The Pragmatist view of IP comes straight from the Article 1, Section 8, Clause 8 of the US Constitution: “To promote the Progress of Science and useful Arts, by securing for limited Times to Authors and Inventors the exclusive Right to their respective Writings and Discoveries.” This embodies the traditional view of IP Laws as solving a public goods problem: because intellectual works can be copied effortlessly and without compensation to the creator, creative works and inventions will be underproduced unless the law requires the public to compensate the artists and inventors in some way. Traditionally, this has been through the grant of a temporary monopoly as in the case of patents and copyrights, but in other circumstances has taken the form of private copying levies or other schemes. Although they are interested in protecting intellectual property rights, IP Pragmatists generally tend to balance enforcement against public interests. In this view, enforcement of IP rights should occur only when piracy has a significant negative effect on the production of new creative works. For example, non-commercial copying of music may be tolerated while piracy of software by small businesses, sale of pirated movies, and importation of infringing pharmaceuticals would be punished harshly. Fair Use then becomes a central issue in the IP Pragmatists view: the Pragmatist wants Fair Use to be broad enough so that otherwise useful applications (such as scholarship and parody) are not suppressed, while at the same time limited enough that a healthy market for protected works is maintained.

This view is the traditional view, and probably the default view of most people who don’t have a horse in this race, though the general public is mostly unaware of how IP laws effect them and thus have no opinion at all. The tech industry has several proponents of this view. Some, like RIM and Hynix (makers of Blackberry) have been burned by patent litigation. Others, like Google and Apple, hope to profit from a broader view of fair use laws. Still others, like Intel and IBM, sell products that are largely unaffected by IP laws and would gain from and increased consumption of technology goods that would result from a more flexible IP regime.

3) IP Abolitionism

Complete opposition to Intellectual Property is a recent product of the Internet Era. This school of thought originated in the early computer research labs of MIT and Berkeley and spread throughout the emerging computer hobbyist culture of the 70’s and 80’s.
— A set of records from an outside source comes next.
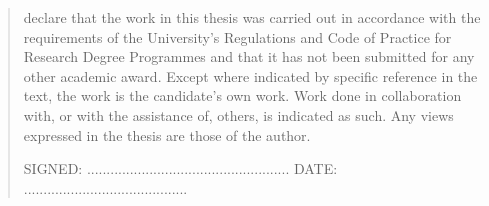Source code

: \documentclass{mimosis-class/mimosis}
\numberwithin{equation}{chapter}
\begin{document}
\label{sec:orge3d7c5b}
\begin{singlespace}
\begin{quote}
 declare that the work in this thesis was carried out in accordance with the requirements of  the University's Regulations and Code of Practice for Research Degree Programmes and that it  has not been submitted for any other academic award. Except where indicated by specific  reference in the text, the work is the candidate's own work. Work done in collaboration with, or with the assistance of, others, is indicated as such. Any views expressed in the thesis are those of the author.

\vspace{1.5cm}
\noindent
\hspace{-0.75cm}\textsc{SIGNED: .................................................... DATE: ..........................................}
\end{quote}
\end{singlespace}
\end{document}
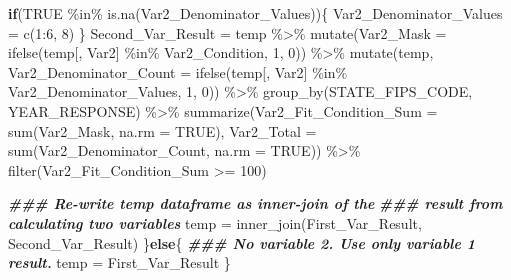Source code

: \documentclass[
]{article}
\newenvironment{Shaded}{\begin{snugshade}}{\end{snugshade}}
\newcommand{\AttributeTok}[1]{\textcolor[rgb]{0.77,0.63,0.00}{#1}}
\newcommand{\ConstantTok}[1]{\textcolor[rgb]{0.00,0.00,0.00}{#1}}
\newcommand{\ControlFlowTok}[1]{\textcolor[rgb]{0.13,0.29,0.53}{\textbf{#1}}}
\newcommand{\DecValTok}[1]{\textcolor[rgb]{0.00,0.00,0.81}{#1}}
\newcommand{\DocumentationTok}[1]{\textcolor[rgb]{0.56,0.35,0.01}{\textbf{\textit{#1}}}}
\newcommand{\FunctionTok}[1]{\textcolor[rgb]{0.00,0.00,0.00}{#1}}
\newcommand{\NormalTok}[1]{#1}
\newcommand{\OtherTok}[1]{\textcolor[rgb]{0.56,0.35,0.01}{#1}}
\newcommand{\SpecialCharTok}[1]{\textcolor[rgb]{0.00,0.00,0.00}{#1}}
\begin{document}
\begin{Shaded}
\begin{Highlighting}[]
    \ControlFlowTok{if}\NormalTok{(}\ConstantTok{TRUE} \SpecialCharTok{\%in\%} \FunctionTok{is.na}\NormalTok{(Var2\_Denominator\_Values))\{}
\NormalTok{      Var2\_Denominator\_Values }\OtherTok{=} \FunctionTok{c}\NormalTok{(}\DecValTok{1}\SpecialCharTok{:}\DecValTok{6}\NormalTok{, }\DecValTok{8}\NormalTok{)}
\NormalTok{    \}}
\NormalTok{    Second\_Var\_Result }\OtherTok{=}\NormalTok{ temp }\SpecialCharTok{\%\textgreater{}\%} 
      \FunctionTok{mutate}\NormalTok{(}\AttributeTok{Var2\_Mask =} \FunctionTok{ifelse}\NormalTok{(temp[, Var2] }\SpecialCharTok{\%in\%}\NormalTok{ Var2\_Condition, }\DecValTok{1}\NormalTok{, }\DecValTok{0}\NormalTok{)) }\SpecialCharTok{\%\textgreater{}\%} 
      \FunctionTok{mutate}\NormalTok{(temp, }\AttributeTok{Var2\_Denominator\_Count =} 
               \FunctionTok{ifelse}\NormalTok{(temp[, Var2] }\SpecialCharTok{\%in\%}\NormalTok{ Var2\_Denominator\_Values, }\DecValTok{1}\NormalTok{, }\DecValTok{0}\NormalTok{)) }\SpecialCharTok{\%\textgreater{}\%}
      \FunctionTok{group\_by}\NormalTok{(STATE\_FIPS\_CODE, YEAR\_RESPONSE) }\SpecialCharTok{\%\textgreater{}\%} 
      \FunctionTok{summarize}\NormalTok{(}\AttributeTok{Var2\_Fit\_Condition\_Sum =} \FunctionTok{sum}\NormalTok{(Var2\_Mask, }\AttributeTok{na.rm =} \ConstantTok{TRUE}\NormalTok{), }
                \AttributeTok{Var2\_Total =} \FunctionTok{sum}\NormalTok{(Var2\_Denominator\_Count, }\AttributeTok{na.rm =} \ConstantTok{TRUE}\NormalTok{)) }\SpecialCharTok{\%\textgreater{}\%}
      \FunctionTok{filter}\NormalTok{(Var2\_Fit\_Condition\_Sum }\SpecialCharTok{\textgreater{}=} \DecValTok{100}\NormalTok{)}
    
    \DocumentationTok{\#\#\# Re{-}write temp dataframe as inner{-}join of the }
    \DocumentationTok{\#\#\# result from calculating two variables}
\NormalTok{    temp }\OtherTok{=} \FunctionTok{inner\_join}\NormalTok{(First\_Var\_Result, Second\_Var\_Result)}
\NormalTok{  \}}\ControlFlowTok{else}\NormalTok{\{}
    \DocumentationTok{\#\#\# No variable 2. Use only variable 1 result.}
\NormalTok{    temp }\OtherTok{=}\NormalTok{ First\_Var\_Result}
\NormalTok{  \}}
  

\end{Highlighting}
\end{Shaded}
\end{document}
In these non-commercial utopian environments, unfettered exchange was considered a virtue which allowed the community grow, and people to learn from one another. The explosive growth of the Internet allowed this culture to spread world wide, in the form of Linux and the Open Source Movement. As the Internet started affecting society at large, the powers-that-be started taking an interest in controlling and regulating the Internet. The Communications Decency Act and the Clipper Chip initiative stirred the heretofore unorganized IP Abolition Movement to action. They gained significant credibility among a growing online population by adding the protection of privacy and free speech to their causes. A new generation of internet users raised on Napster and Peer to Peer software has further swelled their ranks. The success of some Open Source Software (particulary Linux, Apache, and Firefox) have won them some friends in the high tech industry. However, despite their numbers they are still a small minority and have been unable to achieve significant changes in public policy.

See: Richard M Stallman, Electronic Frontier Foundation, “Against Intellectual Monopoly” by Boldrin and Levine, Lawrence Lessig


One major player hasn’t been mentioned here: Where does the Patent Office fall on this scale? My impression is that the Patent Office has its own institutional and administrative interests in mind, first and foremost, but otherwise tends to hew to the Pragmatist line as encoded in much of 35 USC and 37 CFR.